Monday, February 4, 2013

Friends!

This is a guest post from my friend Steph who came to visit me in December!


More than anything, I want to thank Wi, her village, and all the PCVs that have welcomed me into their homes and shared with me an experience that I will truly never forget. 

That being said, I can succinctly sum up my trip in Senegal as being a week and a half of beautiful color juxtaposed against gritty filth and nothing short of amazing in every way. Many people call me an adventurer, floating from whim to whim. Senegal was the 4th country I had visited in 2012, but the trip was so much more than just checking another country off my list. Wi has 3 sisters, but I have none. In the decade that I have known Wi, she has become my sister. Whether she likes it or not, she's stuck with me for good. So this trip was for Wi, for family. In the 2.5 years, she's been gone, Senegal and the Peace Corps have just been vague ideas in my head. Finally being able to get a glimpse of her life and the work she's done, watching her aggressively haggle down prices in tongues too quick for my brain to comprehend, has made me even more proud to know and love her. 

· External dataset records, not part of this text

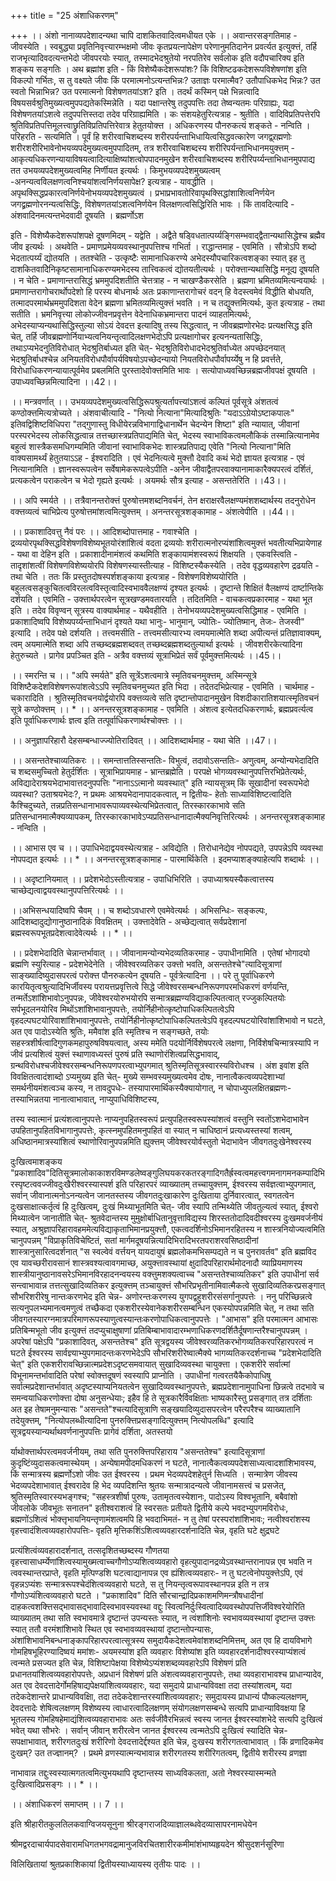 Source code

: +++
title = "25 अंशाधिकरणम्"

+++
।। अंशो नानाव्यपदेशादन्यथा चापि दाशकितवादित्वमधीयत एके ।। अवान्तरसङ्गतिमाह - जीवस्येति । स्वबुद्ध्या प्रवृतिनिवृत्त्यारम्भक्षमो जीवः कृतप्रयत्नापेक्षेण परेणानुमतिदानेन प्रवर्त्यत इत्युक्त्तं, तर्हि राजभृत्यादिवदत्यन्तभेदो जीवपरयोः स्यात्, तस्मादभेदश्रुतेयो नरपतिरेव सर्वलोक इति वदौपचारिक्य इति शङ्कय सङ्गतिः । अथ ब्रह्मांश इति - किं विशेष्यैकदेशरूपांशः? किं विशिष्टढकदेशरूपविशेषणांश इति विकल्पो गर्भितः, स तु वक्ष्यते जीवः किं परमात्मनोऽत्यन्तभिन्नः? उताज्ञः परमात्मैव? उतौपाधिकभेद भिन्नः? उत स्वतो भिन्नाभिन्न? उत परमात्मनो विशेषणतयांऽश? इति । तदर्थं कस्मिन् पक्षे भिन्नत्वादि विषयसर्वश्रुतिमुख्यत्वमुपपद्यतेकस्मिन्नेति । यदा पक्षान्तरेषु तदुपपत्तिः तदा तेष्वन्यतमः परिग्राह्यः, यदा विशेषणतयांऽशत्वे तदुपपत्तिस्तदा तदेव परिग्राह्यमिति । कः संशयहेतुरित्यत्राह - श्रुतीति । वादिविप्रतिपत्तेरपि श्रुतिविप्रतिपत्तिमूलत्त्वाछ्रुतिविप्रतिपत्तिरेवात्र हेतुतयोक्त्त । अधिकरणस्य पौनरुकत्यं शङ्कते - नन्विति । परिहरति - सत्यमिति । पूर्वं हि शरीरवाचिशब्दस्य शरीरपर्यन्ताभिधायित्वसिद्धवत्कारेण जगद्व्र्रह्मणोः शरीरशरीरिभावेनोभयव्यपदेमुख्यत्वमुपपादितम्, तत्र शरीरवाचिशब्दस्य शरीरिपर्यन्ताभिधानमयुक्त्तम् - आकृत्यधिकरणन्यायाविषयत्वादित्याक्षिष्यांशत्वोपपादनमुखेन शरीरवाचिशब्दस्य शरीरिपर्य्यन्ताभिधानमुपपाद्य तत उभयव्यपदेशमुख्यत्वमिह निर्णीयत इत्यर्थः । किमुभयव्यपदेशमुख्यत्वम् -अनन्यत्वविलक्षणत्वनिश्चयांशत्वनिर्णयसापेक्ष? इत्यत्राह - यावद्धीति । अपृथक्सिद्धप्रकारत्वनिर्णयेनोभयव्यपदेशमुख्यत्वं । प्रभाप्रभावतोरिवापृथक्सिद्धांशाशित्वनिर्णयेन जगद्व्रह्मणोरनन्यत्वसिद्धिः, विशेषणतयांऽशत्वनिर्णयेन विलक्षणत्वसिद्धिरिति भावः । किं तावदित्यादि - अंशवादिनमत्यन्तभेदवादी दूषयति । ब्रह्मर्णोऽश

इति - विशेष्यैकदेशरूपांशपक्षे दूषणमिदम् - यद्वेति । अद्वैते षड्विधतात्पर्य्यङ्गिसम्भवाद्द्वैतान्यथासिद्धेश्च ब्रह्मैव जीव इत्यर्थः । अथवेति - प्रमाणप्रमेयव्यवस्थानुपपत्तिश्च गभिर्ता । राद्धान्तमाह - एवमिति । सौत्रोऽपि शब्दो भेदतात्पर्य्यं द्योतयति । ततश्चेति - उत्कृष्टैः सामानाधिकरण्ये अभेदस्यौपचारिकत्वशङ्का स्यात् इह तु दाशकितवादिेनिकृष्टसामानाधिकरण्यमभेदस्य तात्त्विकत्वं द्योतयतीत्यर्थः । परोक्त्तान्यथासिद्धि मनूद्य दूषयति । न चेति - प्रमाणान्तरासिद्धं भ्रममुपदिशतीति चेत्तत्राह - न चाखण्डैकरसेति । ब्रह्मणा भ्रमितव्यमित्यन्वयार्थः । प्रमाणान्तरागोचरार्थोपदेशो हि परस्य बोधनार्थः अतः प्रकाणान्तरागोचरं वदन् हि वेदस्त्वमेवं विद्धीति बोधयति, तत्मादपरमार्थभ्रममुपदिशता वेदेन ब्रह्मणा भ्रमितव्यमित्युक्त्तं भवति । न च तद्युक्त्तमित्यर्थः, कुत इत्यत्राह - तथा सतीति । भ्रमनिवृत्त्या लोकोज्जीवनप्रवृत्तेन वेदेनाधिकभ्रमान्तरा पादनं व्याहतमित्यर्थः, अभेदस्याप्यन्यथासिद्धिस्तुल्या सोऽयं देवदत्त इत्यादिषु तस्य सिद्धत्वात्, न जीवब्रह्मणोरभेदः प्रत्यक्षसिद्ध इति चेत्, तर्हि जीवब्रह्मणोर्नियाभ्यत्वनियन्तृत्वादिलक्षणभेदोऽपि प्रत्यक्षागोचर इत्यनन्यतासिद्धिः, तथाऽप्यभेदनुतिविरोधात् भेदश्रुतिर्बाध्यत इति चेत्- भेदश्रुतिविरोधादभेदश्रुतिर्वाध्येत अपच्छेदनयात् भेदश्रुतिर्बाधश्चेन्न अनियतविरोधपौर्वापर्यविषयोऽपच्छेदन्यायो नियतविरोधपौर्वापर्य्येषु न हि प्रवर्त्तते, विरोधाधिकरणन्यायात्पूर्वमेव प्रबलमिति पुरस्तादेवोक्त्तमिति भावः । सत्योपाध्यवच्छिन्नब्रह्मजीवपक्षं दूषयति । उपाध्यवच्छिन्नमित्यादिना ।।42।।

।। मन्त्रवर्णात् ।। उभयव्यपदेशमुख्यत्वसिद्धिरूपश्रुत्यर्तापत्त्यांऽशत्वं कल्पितं पूर्वसूत्रे अंशतत्वं कण्ठोक्त्तमित्यत्रोच्यते । अंशवाचीत्यादि - "नित्यो नित्याना"मित्यादिश्रुतिः "यदाऽऽग्रेयोऽष्टाकपालः" इतिवद्विशिष्टविधिपरा "तद्गुणास्तु विधीयेरन्नविभागाद्विधानार्थेन चेदन्येन शिष्टा" इति न्यायात्, जीवानां परस्परभेदस्य लोकसिद्धत्वान्न तत्तच्छास्त्रप्रतिपाद्यमिति चेत्, भेदस्य स्वाभाविकत्वमलौकिकं तस्मान्नित्यानामेव बहुत्वं शास्त्रैकसमधिगम्यमिति जीवानां स्वाभाविकभेदः शास्त्रप्रतिपाद्य एवेति "नित्यो नित्याना"मिति वाक्यसामर्थ्यं हेतुतयाऽऽह - ईश्वरादिति । एवं भेदनित्यत्वे मुक्त्तौ देवादि कथं भेदो ज्ञायत इत्यत्राह - एवं नित्यानामिति । ज्ञानस्वरूपत्वेन सर्वेषामेकरूपत्वेऽपीति -अनेन जीवाद्वैतपरवाक्यानामाकारैक्यपरत्वं दर्शितं, प्रत्यकत्वेन पराकत्वेन च भेदो गृह्यते इत्यर्थः । अयमर्थः सौत्र इत्याह - असन्ततेरिति ।।43।।

।। अपि स्मर्यते ।। तत्रैवानन्तरोक्त्तं पुरुषोत्तमशब्दनिवर्चनं, तेन क्षराक्षरवैलक्षण्यमंशशब्दार्थस्य तदनुरोधेन वक्त्तव्यत्वं चाभिप्रेत्य पुरुषोत्तमांशत्वमित्युक्त्तम् । अनन्तरसूत्रशङ्कामाह - अंशत्वेपीति ।।44।।

।। प्रकाशादिवत्तु नैवं परः ।। आदिशब्दोपात्तमाह - गवाश्चेति । द्रव्ययोरपृथक्सिद्धविशेषणविशेष्यभूतयोरंशांशित्वं वदता द्रव्ययोः शरीरात्मनोरप्यंशांशित्वमुक्त्तं भवतीत्यभिप्रायेणाह - यथा वा देहिन इति । प्रकाशादीनामंशत्वं कथमिति शङ्कायामंशस्वरूपं शिक्षयति । एकवस्त्विति - तादृशांशत्वीं विशेषणविशेष्ययोरपि विशेषणस्यास्तीत्याह - विशिष्टस्यैकस्येति । तदेव वृद्धव्यवहारेण द्रढयति - तथा चेति । ततः किं प्रस्तुतदोषस्पर्शशङ्काया इत्यत्राह - विशेषणविशेष्ययोरिति । बहुलत्वसङ्कुचितत्वविरलत्वविस्तृत्वादिस्वभाववैलक्षण्यं दृश्यत इत्यर्थः । दृष्टान्ते शिक्षितं वैलक्षण्यं दार्ष्टान्तिके दर्शयति । एवमिति - उक्त्तार्थपरत्वेन सूत्रखण्डमवतारयति । तदितमिति - वाचकत्वप्रकारमाह - यथा भूत इति । तदेव विवृण्वन् सूत्रस्य वाक्यार्थमाह - यथैवहीति । तेनोभयव्यपदेशमुख्यत्वसिद्धिमाह - एवमिति । प्रकाशादिष्वपि विशेष्यपर्य्यन्ताभिधानं दृश्यते यथा भानुः- भानुमान्, ज्योतिः- ज्योतिष्मान्, तेजः- तेजस्वी" इत्यादि । तदेव पक्षे दर्शयति । तत्त्वमसीति - तत्त्वमसीत्यारभ्य त्वमयमात्मेति शब्दा अपीत्यन्तं प्रतिज्ञावाक्यम्, त्वम् अयमात्मेति शब्दा अपि तच्छब्दब्रह्मशब्दवत् तच्छब्दब्रह्मशब्दतुल्यार्था इत्यर्थः । जीवशरीरकेत्यादिना हेतुरुच्यते । प्रागेव प्रपञ्चित इति - अत्रैव वक्त्तव्यं सूत्राभिप्रेतं सर्वं पूर्वमुक्त्तमित्यर्थः ।।45।।

।। स्मरन्ति च ।। "अपि स्मर्यते" इति सूत्रेंऽशत्वमात्रे स्मृतिवचनमुक्त्तम्, अस्मिन्सूत्रे विशिष्टैकदेशविशेषणरूपांशत्वेऽऽपि स्मृतिवचनमुच्यत इति भिदा । तदेतदभिप्रेत्याह - एवमिति । चार्थमाह - चकारादिति । श्रुतिस्मृतिवचनयोर्द्वयोरपि वक्त्तव्यत्वे सति दृष्टान्तोपादानमुखेन विशदीकारातिशयात्स्मृतिवचनं सूत्रे कण्ठोक्त्तम् ।। * ।। अनन्तरसूत्रशङ्कामाह - एवमिति । अंशत्व इत्येतदधिकरणार्थः, ब्रह्मप्रवर्त्यत्व इति पूर्वाधिकरणार्थः ज्ञत्व इति तत्पूर्वाधिकरणार्थश्चोक्त्तः ।।

।। अनुज्ञापरिहारौ देहसम्बन्धाज्ज्योतिरादिवत् ।। आदिशब्दार्थमाह - यथा चेति ।।47।।

।। असन्ततेश्चाव्यतिकरः ।। समन्तात्ततिस्सन्ततिः- विभुत्वं, तदावोऽसन्ततिः- अणुत्वम्, अन्योन्यभेदादिति च शब्दसमुच्चितो हेतुर्दर्शितः । सूत्राभिप्रायमाह - भ्रान्तब्रह्मेति । परपक्षे भोगव्यवस्थानुपपत्तिरभिप्रेतेत्यर्थः, अविद्यादेराश्रयभेदाभावात्तदनुपपत्तिः "नानाऽऽत्मानो व्यवस्थात्" इति न्यायसूत्रम् किं सूखादीनां स्वरूपभेदो व्यवस्था? उताश्रयभेदः?, न प्रथमः आश्रयभेदानापादकत्वात्, न द्वितीयः- हेतोः साध्याविशिष्टत्वादिति कैश्चिदुच्यते, तन्नप्रतिसन्धानाभावरूपाव्यवस्थेत्यभिप्रेतत्वात्, तिरस्कारकाभावे सति प्रतिसन्धानमात्मैक्यव्यापकम्, तिरस्कारकाभावेऽप्यप्रतिसन्धानादात्मैक्यनिवृत्तिरित्यर्थः । अनन्तरसूत्रशङ्कामाह - नन्विति ।

।। आभास एव च ।। उपाधिभेदाद्वयवस्थेत्यत्राह - अविद्येति । तिरोधानेद्येव नोपपद्यते, उपपन्नेऽपि व्यवस्था नोपपद्यत इत्यर्थः ।। * ।। अनन्तरसूत्रशङ्कामाह - पारमार्थिकेति । इदमप्याशङ्क्याहेत्यपि शब्दार्थः ।।

।। अदृष्टानियमात् ।। प्रदेशभेदोऽस्तीत्यत्राह - उपाधिभिरिति । उपाध्याश्रयस्यैकत्वात्तस्य चाच्छेद्यत्वाद्वयवस्थानुपपत्तिरित्यर्थः ।।

।।अभिसन्धयादिष्वपि चैवम् ।। च शब्दोऽवधारणे एवमेवेत्यर्थः । अभिसन्धिः- सङ्कल्पः, आदिशब्दादुद्योगानुष्ठानादिकं विवक्षितम् । उक्त्तादेवेति - अच्छेद्यत्वात् सर्वप्रदेशानां ब्रह्मस्वरूपभूतप्रदेशत्वादेवेत्यर्थः ।। * ।।

।। प्रदेशभेदादिति चेन्नान्तर्भावात् ।। जीवानामन्योन्यभेदव्यतिकरमाह - उपाधीनामिति । एतेषां भोगादयो ब्रह्मणि स्युरित्याह - प्रदेशभेदेनेति । जीवेश्वरव्यतिकर उक्त्तो भवति, असन्ततेश्चे"त्यादिसूत्राणां साङ्ख्यादिष्युदासपरत्वं परोक्त्त पौनरुकत्येन दूषयति - पूर्वत्रेत्यादिना ।। परे तु पूर्वाधिकरणे कारयितृत्वश्रुत्यादिभिर्जीवस्य परायत्तप्रवृत्तित्वे सिद्धे जीवेश्वरसम्बन्धनिरूपणपरमधिकरणं वर्णयन्ति, तन्मर्तेऽशांशिभावोऽनुपपन्नः, जीवेश्वरयोरुभयोरपि सन्मात्रब्रह्मण्यविद्याकल्पितत्वात् रज्जुकल्पितयोः सर्पभूदलनयोरिव मिथोंऽशांशिभावानुपपत्तेः, तयोर्निहीनोत्कृष्टोपाधिकल्पितत्वेऽपि वृहदल्पघटयोरिवाशांशिभावानुपपत्तेः, तयोर्निहीनोत्कृष्टोपाधिकल्पितत्वेऽपि वृहदल्पघटयोरिवांशांशिभावो न घटते, अत एव पादोऽस्येति श्रुतिः, ममैवांश इति स्मृतिश्च न सङ्गच्छते, तयोः सहस्त्रशीर्षत्वादिगुणकमहापुरुषविषयत्वात्, अस्य ममेति पदयोर्निर्विशेषपरत्वे लक्षणा, निर्विशेषचिन्मात्रस्यापि न जीवं प्रत्यशित्वं युक्त्तं स्थाणावध्यस्तं पुरुषं प्रति स्थाणोरंशित्वप्रसिद्धभावाद्, ग्रन्थविरोधश्चजीवेश्वरसम्बन्धनिरूपणपरत्वाभ्युपगमात् श्रुतिस्मृतिसूत्रस्वारस्यविरोधश्च । अंश इवांश इति विवक्षितत्वादंशाब्दो ऽप्यमुख्य इति चेत्- मुख्ये सम्भवस्यमुख्यत्वमेव दोषः, नानात्वैकत्वव्यपदेशाभ्यां समर्थनीयमंशत्वञ्च कस्य, न तावदुपधेः- तस्यापारमार्थिकस्यैक्यायोगात्, न चोपाध्युपलक्षितब्रह्मणः- तस्याभिन्नतया नानात्वाभावात्, नाप्युपाधिविशिष्टस्य,

तस्य स्वात्मानं प्रत्यंशत्वानुपपत्तेः नाप्यनुपहितस्वरूपं प्रत्युपहितस्वरूपस्यांशत्वं वस्तुनि स्वतोंऽशभेदाभावेन उपहितानुपहितविभागानुपपत्तेः, कृत्स्नमुपहितमनुपहितं वा स्यात् न चाधिष्ठानं प्रत्यध्यस्तस्यां शत्वम्, अधिष्ठानमात्रस्यांशित्वं स्थाणोरिवानुपपन्नमिति ह्युक्त्तम् जीवेश्वरयोर्वस्तुतो भेदाभावेन जीवगतदुःखेनेश्वरस्य

दुःखित्वमाशङ्कय "प्रकाशादिव"दितिसूत्रमालोकाकाशरविमण्डलेष्वङ्गुलिघयकरकतरङ्गादिगतैर्ह्रस्वत्वमहत्त्वगमनागमनकम्पादिभिरस्पृष्टत्ववज्जीवदुःखैरीश्वरस्यास्पर्श इति परिहारपरं व्याख्यातम् तच्चायुक्त्तम्, ईश्वरस्य सर्वज्ञत्वाभ्युपगमात्, सर्वान् जीवानात्मनोऽनन्यत्वेन जानतस्तस्य जीवगतदुःखाकारेण दुःखिताया दुर्निवारत्वात्, स्वगतत्वेन दुःखसाक्षात्कर्तृत्वं हि दुःखित्वम्, दुःखं मिथ्याभूतमिति चेत्- जीव स्यापि तन्मिथ्येति जीवतुल्यत्वं स्यात्, ईश्वरो मिथ्यात्वेन जानातीति चेत्- श्रुतवेदान्तस्य मुमुक्षोर्बाधितानुवृत्ताविद्यस्य शिरस्ततोदादिवदीश्वरस्य दुःखमवर्जनीयं स्यात्, अश्रुज्ञापरिहारावहममेत्यविद्याकृताभिमानप्रयुक्त्तौ, एकत्वदर्शिनोऽभिमानरहितस्य न शास्त्रनियोज्यत्वमिति चानुपपन्नम् "विप्राकृतिविचेष्टितं, सतां मार्गमदूषयन्नित्यादिभिरादिभरतपराशरवसिष्ठादीनां शास्त्रानुसारित्वदर्शनात् "स स्वल्वेवं वर्त्तयन् यायदायुषं ब्रह्मलोकमभिसम्पद्यते न च पुनरावर्तव" इति ब्रह्मविद एव यावच्छरीरावसानं शास्त्रवश्यत्वावगमाच्छ, अयुक्त्तावस्थायां क्षुदादिपरिहारार्थमोदनादौ व्याप्रियमाणस्य शास्त्रीयानुष्ठानावसरेऽभिमानविरहादनन्वयस्य वक्त्तुमशक्यत्वाच्च "असन्ततेश्चाव्यतिकर" इति उपाधीनां सर्व सन्त्वाभावान्न तत्तत्सुखादिव्यतिकर इत्युक्त्तम् तञ्चायुक्त्तं सौभरिप्रभृतीनामिवात्मैकत्वे सुखादिव्यतिकरप्रसङ्गात् सौभरिशरीरेषु नान्तःकरणभेद इति चेन्न- अणोरन्तःकरणस्य युगपद्वहुशरीरसंसर्गानुपपत्तेः । ननु परिच्छिन्नत्वे सत्यनुपलभ्यमानत्वमणुत्वं तच्छैकदा एकशरीरस्येवानेकशरीरसम्बन्धिन एकस्योपपन्नमिति चेत्, न तथा सति जीवगतस्यारग्नमात्रपरिमाणरूपस्याणुत्वस्यान्तःकरणोपाधिकत्वानुपपत्तेः । "आभास" इति परमात्मन आभासः प्रतिबिन्मभूतो जीव इत्युक्त्तं तदप्युचाक्षुषाणां प्रतिबिम्बाभावादारम्भणाधिकरणदर्शितैर्दूषणान्तरैश्चानुपपन्नम् । अपरेषां पक्षेऽपि "प्रकाशादिवत्, असन्ततेश्च" इति सूत्रद्वयस्य जीवेश्वरव्यतिकरभोगव्यतिकरपरिहारपरत्वं न घटते ईश्वरस्य सार्वज्ञ्याभ्युपगमादन्तःकरणभेदेऽपि सौभरिशरीरेष्वात्मैक्ये भागव्यतिकरदर्शनाच्च "प्रदेशभेदादिति चेत्" इति एकशरीरावच्छिन्नात्मप्रदेशऽदृष्टसमवायात् सुखादिव्यवस्था चायुक्त्ता । एकशरीरे सर्वात्मां विभूनामन्तर्भावादिति परेषां स्वोक्त्तदूषणं स्वस्यापि प्राप्नोति । उपाधीनां गत्वरतयैकैकोपाधिषु सर्वात्मप्रदेशान्तर्भावात् अदृष्टस्याप्यनियतत्वेन सुखादिव्यवस्थानुपपत्तेः, ब्रह्मप्रदेशानामुपाधिना छिन्नत्वे तदभावे च समन्वयाधिकरणोक्त्ता दोषा अनुसन्धेयाः; इहैव हि ते सूत्रकारैर्विवक्षिताः भाष्यकारैस्तु प्रसङ्गात् तत्र दर्शिताः अत इह तेषामनुमन्यासः "असन्तते"श्चत्यादिसूत्राणि सङ्खयादिव्युदासपरत्वेन परैरपरैश्च व्याख्यातानि तदेयुक्त्तम्, "नित्योपलब्धीत्यादिना पुनरुक्त्तिप्रसङ्गादित्युक्त्तम् नित्योपलब्धि" इत्यादि सूत्रद्वयस्यान्यर्थाथवर्णनानुपपत्तिः प्रागेवं दर्शिता, अतस्तयो

र्याथोक्त्तार्थपरत्वमवर्जनीयम्, तथा सति पुनरुक्त्तिपरिहाराय "असन्ततेश्च" इत्यादिसूत्राणां कुदृष्टिंव्युदासकत्वमास्थेयम् । अन्येषामपीदमधिकरणं न घटते, नानात्वैकत्वव्यपदेशसाध्यत्वादशांशिभावस्य, किं सन्मात्रस्य ब्रह्मर्णोऽशो जीवः उत ईश्वरस्य । प्रथम भेदव्यपदेशहेतुर्न सिध्यति । सन्मात्रेण जीवस्य भेदव्यपदेशाभावात् ईश्वरादेव हि भेद व्यपदिशन्ति श्रुतयः सन्मात्रादन्यत्वे जीवानामसत्त्वं च प्रसजेत्, श्रुतिस्मृतिस्वारस्यभङ्गश्च; "सहस्त्रशीर्षा पुरुषः, उतामृतत्वस्येशानः, पादोऽस्य विश्वभूतानि, बबैवांशो जीवलोके जीवभूतः सनातन" इतीश्वराशत्वं हि स्वरसतः प्रतीयते द्वितीये कल्पे भवदभ्युपगमविरोधः, ब्रह्मणोंऽशित्वं भोक्त्तृभायनियन्तृणामंशत्वमपि हि भवदाभिमतं- न तु तेषां परस्परांशांशिभावः; नत्वीश्वरांशस्य वृहत्त्वादंशित्वव्यवहारोपपत्तिः- वृहति मृत्तिकशिंऽशित्वव्यवहारदर्शनादिति चेन्न, वृहति घटे क्षुद्रघटे

प्रत्यंशित्वंव्यवहारादर्शनात्, तत्सदृशितच्छब्दस्य गौणतया वृहत्त्वासाधर्म्येणांशित्वस्यामुख्मत्वाच्चगौणोऽप्यशित्वव्यवहारो वृहत्युपादानद्रव्येऽवस्थान्तरानापन्न एव भवति न त्ववस्थान्तरप्राप्ते, वृहति मृत्पिण्डशि घटत्वाद्यानापन्न एव ह्यंशित्वव्यवहारः- न तु घटत्वेनोपयुक्त्तेऽपि, एवं वृहन्नऽप्यंशः सन्मात्ररूपश्चेदंशित्वव्यवहारो घटते, स तु नियन्तृत्वरूपावस्थानपन्न इति न तत्र गौणोऽप्यंशित्वव्यवहारो घटते । "प्रकाशादिव" दिति सौरचान्द्रादिप्रकाशमणिमन्त्रौषधादीनां दाहकत्वशक्त्तिसद्भावासद्भावादिस्वभावस्यवस्था वद्दुः स्वित्वनिर्दुःस्वित्वादिव्यवस्थोपपत्तिर्जीवेश्वरेयोरिति व्याख्यातम् तथा सति स्वभावमात्रे दृष्टान्तं उपन्यस्तः स्यात्, न त्वंशांशिनोः स्वभावव्यवस्थायां दृष्टान्त उक्त्तः स्यात् ततौ वरमंशांशिभावे स्थित एव स्वभावव्यवस्थायां दृष्टान्तोपन्यासः, अंशांशिभावनिबन्धनाङ्कापरिहारपरत्वात्सूत्रस्य समुदायैकदेशत्वमेवांशशब्दनिमित्तम्, अत एव हि दायविभागे गोमहिषभूहिरण्यादिष्वयं ममांशः- अयमस्यांश इति व्यवहारः विशेष्यांश इति व्यवहारदर्शनादीश्वरस्याप्यंशत्वं त्वन्मते प्रसज्यत इति चेन्न, विशिष्टापेक्षया विशेष्येऽप्यंशशब्दव्यवहारेऽपि विशेषणं प्रति प्रधानतयांशित्वव्यवहारोपपत्तेः, अप्रधानं विशेषणं प्रति अंशत्वव्यवहारानुपपत्तेः, तथा व्यवहाराभावश्च प्राधान्यादेव, अत एव देवदत्तादेर्गोमहिषाद्यपेक्षयांशित्वव्यवहारः, यदा समुदाये प्राधान्यविवक्षा तदा तस्यांशत्वम्, यदा तदेकदेशान्तरे प्राधान्यविवक्षिा, तदा तदेकदेशान्तरस्यांशित्वव्यवहारः; समुदायस्य प्राधान्यं पौष्कल्यलक्षणम्, देवदत्तादेः शेषित्वलक्षणम् विशेष्यस्य त्वाधारत्वादिलक्षणम् संयोगलक्षणसम्बन्धे सत्यपि प्राधान्याविवक्षया हि भूतलस्य गोमहिषहेमाद्यंशित्वव्यवहाराभावः अतः सर्वजीवैरभिन्नत्वं स्वस्य जानत ईश्वरस्यांशभेदे सत्यपि दुःखित्वं भवेत् यथा सौभरेः । सर्वान् जीवान् शरीरत्वेन जानत ईश्वरस्य त्वन्मतेऽपि दुःखित्वं स्यादिति चेन्न- सपक्षाभावात्, शरीरगतदुःखं शरीरिणो देवदत्तादेर्द्दश्यत इति चेन्न, दुःखस्य शरीरगतत्वाभावात् । किं व्रणादिकमेव दुःखम्? उत तज्ज्ञानम्? । प्रथमे व्रणस्यात्मन्यभावान्न शरीरगतस्य शरीरिगतत्वम्, द्वितीये शरीरस्य व्रणज्ञा

नाभावान्न तद्दुःस्वस्यात्मगतत्वमित्युभयथापि दृष्टान्तस्य साध्यविकलता, अतो नेश्वरस्यास्मन्मते दुःखित्वादिप्रसङ्गः ।। * ।।

।। अंशाधिकरणं समाप्तम् ।। 7 ।।

इति श्रीहारीतकुलतिलकवाग्विजयसूनुना श्रीरङ्गराजदिव्याज्ञालब्धवेदव्यासापरनामधेयेन

श्रीमद्वरदाचार्यपादसेवारामधिगतभगवद्रामानुजविरचितशारीरकमीमांशंभाष्यहृयदेन श्रीसुदशर्नसूरिणा

विलिखितायां श्रुतप्रकाशिकायां द्वितीयस्याध्यायस्य तृतीयः पादः ।।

Senegal itself was really something else. From the minute I looked out the plane window and saw the bright orange dirt, I knew I was in for adventure. Traveling really does something to my soul, opens it up. As I slept under the stars in village, my soul began to dance. For the first time in a long time, it could breathe. Sounds corny, but I live Irvine, which definitely tops the charts for sterile, cultureless cities. From one end of the country to the other and back, traveling hours in every type of vehicle available, I saw more than I can describe. Words could never capture the awe I felt wandering through the markets draped in cloths of the most  vibrant colors and patterns or the joy I felt cradling the ever bouncy and giggly Sajo on my lap. I was alive in every sense of the word, in every sense of my being. 

That will stay with me forever. Senegal has made me a bit more completely human, and I thank Wi for showing it to me. Despite seeing all the great work she's done and the lives she's forever impacted in Senegal, I can't wait for my girlie to return to the states. I know she won't stay for too long; Wi is a wanderer, an adventurer. You should consider yourself truly lucky if she ever crosses your path.